GE 400
- Designer: General Electric
- Bits: 24-bit
- Introduced: 1964
- Design: CISC
- Type: Register-Memory Memory-Memory
- Encoding: Fixed
- Branching: Condition indicators Compare and branch

Registers
- Accumulator 6 index registers (in memory)
- General-purpose: none
- Floating-point: none

= GE-400 series =

The GE-400 series is a series of time-sharing computers by General Electric introduced in 1964 and shipped until 1968.

==System description==
The GE-400 series (Compatibles/400) came in models: 415, 425, 435 (1964), 455 and 465.
GE-400 systems had a word length of 24 bits which could contain binary data, four six-bit BCD characters, three eight-bit (ASCII) characters or four signed decimal digits. GE-400 systems had magnetic-core memory with a cycle time of 2.7 microseconds (435) or 5.1 microseconds (425). The 425 and 435 had memory of 32k (32,768) words and 64k (65,536) words, respectively. The 455 and 465 had memory of 32k (32,768) words and 64k (65,536) words, respectively. As today's computers use bytes to designate memory size, the memory sizes of the GE-400 would be 98,304 bytes and 196,608 bytes. The systems supported up to eight channels for input/output.
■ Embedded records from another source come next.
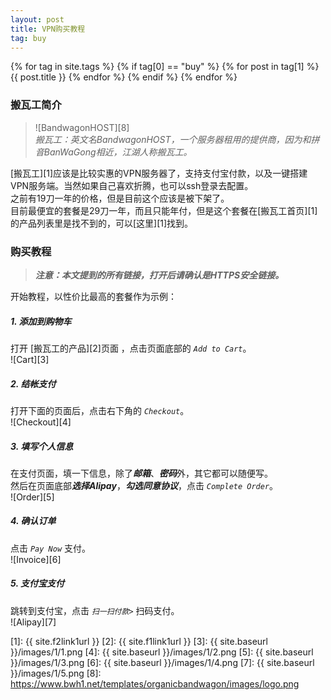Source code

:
 ```yaml
---
layout: post
title: VPN购买教程
tag: buy
---
```


{% for tag in site.tags %}
{% if tag[0] == "buy" %}
{% for post in tag[1] %}
{{ post.title }}
{% endfor %}
{% endif %}
{% endfor %}

### 搬瓦工简介

>![BandwagonHOST][8]  
*搬瓦工：英文名BandwagonHOST，一个服务器租用的提供商，因为和拼音BanWaGong相近，江湖人称搬瓦工。*

[搬瓦工][1]应该是比较实惠的VPN服务器了，支持支付宝付款，以及一键搭建VPN服务端。当然如果自己喜欢折腾，也可以ssh登录去配置。  
之前有19刀一年的价格，但是目前这个应该是被下架了。  
目前最便宜的套餐是29刀一年，而且只能年付，但是这个套餐在[搬瓦工首页][1]的产品列表里是找不到的，可以[这里][1]找到。


### 购买教程

>***注意：本文提到的所有链接，打开后请确认是HTTPS安全链接。***

开始教程，以性价比最高的套餐作为示例：

##### 1. 添加到购物车
打开 [搬瓦工的产品][2]页面 ，点击页面底部的 *`Add to Cart`*。  
![Cart][3]

##### 2. 结帐支付
打开下面的页面后，点击右下角的 *`Checkout`*。  
![Checkout][4]

##### 3. 填写个人信息
在支付页面，填一下信息，除了***邮箱***、***密码***外，其它都可以随便写。  
然后在页面底部***选择Alipay***，***勾选同意协议***，点击 *`Complete Order`*。  
![Order][5]

##### 4. 确认订单
点击 *`Pay Now`* 支付。  
![Invoice][6]

##### 5. 支付宝支付
跳转到支付宝，点击 *`扫一扫付款>`* 扫码支付。  
![Alipay][7]

[1]: {{ site.f2link1url }}
[2]: {{ site.f1link1url }}
[3]: {{ site.baseurl }}/images/1/1.png
[4]: {{ site.baseurl }}/images/1/2.png
[5]: {{ site.baseurl }}/images/1/3.png
[6]: {{ site.baseurl }}/images/1/4.png
[7]: {{ site.baseurl }}/images/1/5.png
[8]: https://www.bwh1.net/templates/organicbandwagon/images/logo.png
The GE-425 GE-435 were batch computers with no communication capabilities. The GE-455 and GE-465 were the timesharing versions. These timesharing computers had a Datanet-30 front end to provide the communications capability at 110 baud originally (10 CPS) and later, with a later hardware upgrade, to handle 300 baud (30 CPS). The GE-465 was the most common version and supported up to 50 users simultaneously.
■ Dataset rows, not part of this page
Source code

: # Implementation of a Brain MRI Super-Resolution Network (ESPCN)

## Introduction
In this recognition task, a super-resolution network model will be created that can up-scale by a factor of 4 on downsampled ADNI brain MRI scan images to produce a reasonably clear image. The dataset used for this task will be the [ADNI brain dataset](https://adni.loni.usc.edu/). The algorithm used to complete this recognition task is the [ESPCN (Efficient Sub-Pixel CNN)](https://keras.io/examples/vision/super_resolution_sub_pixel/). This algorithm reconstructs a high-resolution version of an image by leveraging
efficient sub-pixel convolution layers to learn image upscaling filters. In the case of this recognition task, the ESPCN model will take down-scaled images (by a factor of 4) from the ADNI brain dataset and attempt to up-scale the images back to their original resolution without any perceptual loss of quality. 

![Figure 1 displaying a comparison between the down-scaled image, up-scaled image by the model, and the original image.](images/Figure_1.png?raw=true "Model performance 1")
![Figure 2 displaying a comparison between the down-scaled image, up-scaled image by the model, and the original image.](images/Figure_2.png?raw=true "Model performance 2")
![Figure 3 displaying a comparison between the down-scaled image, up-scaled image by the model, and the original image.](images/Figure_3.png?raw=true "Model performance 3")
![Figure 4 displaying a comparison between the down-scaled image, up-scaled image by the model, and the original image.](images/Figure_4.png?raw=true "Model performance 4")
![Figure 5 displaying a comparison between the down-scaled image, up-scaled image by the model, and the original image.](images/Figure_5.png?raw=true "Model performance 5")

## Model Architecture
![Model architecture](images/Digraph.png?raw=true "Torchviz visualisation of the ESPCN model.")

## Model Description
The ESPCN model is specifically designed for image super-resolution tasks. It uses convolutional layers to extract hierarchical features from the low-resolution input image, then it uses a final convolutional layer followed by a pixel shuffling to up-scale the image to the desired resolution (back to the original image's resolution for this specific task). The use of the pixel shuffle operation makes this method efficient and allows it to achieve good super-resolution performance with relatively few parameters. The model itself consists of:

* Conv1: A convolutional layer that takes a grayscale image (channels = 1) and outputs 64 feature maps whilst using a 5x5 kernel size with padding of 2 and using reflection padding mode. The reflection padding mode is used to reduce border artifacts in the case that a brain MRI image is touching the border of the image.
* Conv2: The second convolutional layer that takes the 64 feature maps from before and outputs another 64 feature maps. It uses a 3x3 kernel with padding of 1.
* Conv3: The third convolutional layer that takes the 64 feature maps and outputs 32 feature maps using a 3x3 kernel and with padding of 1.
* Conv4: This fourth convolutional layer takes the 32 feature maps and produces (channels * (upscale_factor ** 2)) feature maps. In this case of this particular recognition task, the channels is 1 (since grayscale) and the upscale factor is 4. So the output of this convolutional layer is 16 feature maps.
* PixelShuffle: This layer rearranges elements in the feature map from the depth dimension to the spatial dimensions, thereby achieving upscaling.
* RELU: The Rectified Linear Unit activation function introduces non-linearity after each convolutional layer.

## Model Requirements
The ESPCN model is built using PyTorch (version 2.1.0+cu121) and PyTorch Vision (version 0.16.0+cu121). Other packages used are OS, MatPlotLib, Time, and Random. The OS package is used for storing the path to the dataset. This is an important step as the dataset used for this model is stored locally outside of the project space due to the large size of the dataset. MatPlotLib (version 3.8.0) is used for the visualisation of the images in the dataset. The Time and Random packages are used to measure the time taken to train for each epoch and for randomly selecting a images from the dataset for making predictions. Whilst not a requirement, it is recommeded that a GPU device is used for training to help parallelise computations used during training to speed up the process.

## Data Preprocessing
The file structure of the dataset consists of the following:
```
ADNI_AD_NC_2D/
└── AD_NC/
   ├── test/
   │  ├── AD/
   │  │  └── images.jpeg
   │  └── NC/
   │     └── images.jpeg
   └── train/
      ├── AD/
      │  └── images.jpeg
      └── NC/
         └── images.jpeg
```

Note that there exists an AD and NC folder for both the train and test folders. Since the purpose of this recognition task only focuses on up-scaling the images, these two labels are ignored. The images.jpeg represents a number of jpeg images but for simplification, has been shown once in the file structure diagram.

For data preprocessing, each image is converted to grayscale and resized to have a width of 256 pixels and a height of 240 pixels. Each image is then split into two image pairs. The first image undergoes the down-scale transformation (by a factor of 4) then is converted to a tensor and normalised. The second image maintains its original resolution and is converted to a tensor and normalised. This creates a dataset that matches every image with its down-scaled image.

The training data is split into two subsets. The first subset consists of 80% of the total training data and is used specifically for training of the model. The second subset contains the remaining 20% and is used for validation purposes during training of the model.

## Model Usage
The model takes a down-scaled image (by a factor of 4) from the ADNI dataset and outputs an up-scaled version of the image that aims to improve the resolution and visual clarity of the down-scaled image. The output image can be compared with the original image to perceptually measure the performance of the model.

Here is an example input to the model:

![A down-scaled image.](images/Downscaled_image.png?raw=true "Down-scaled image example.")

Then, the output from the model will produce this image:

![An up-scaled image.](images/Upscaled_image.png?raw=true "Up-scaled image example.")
The GE 412 (1962) was an incompatible computer system with a 20-bit word length intended for process control applications.

==Unique features==
GE-400 systems featured a "variable length, relocatable accumulator" which could be set programmatically to a length of one to four words and relocated to overlay any four adjacent locations in memory (modulo four). "The accumulator can be moved to the data to be processed, rather than moving the data."

== Successor systems ==
The 400 series was succeeded by the incompatible 36-bit GE-600 series.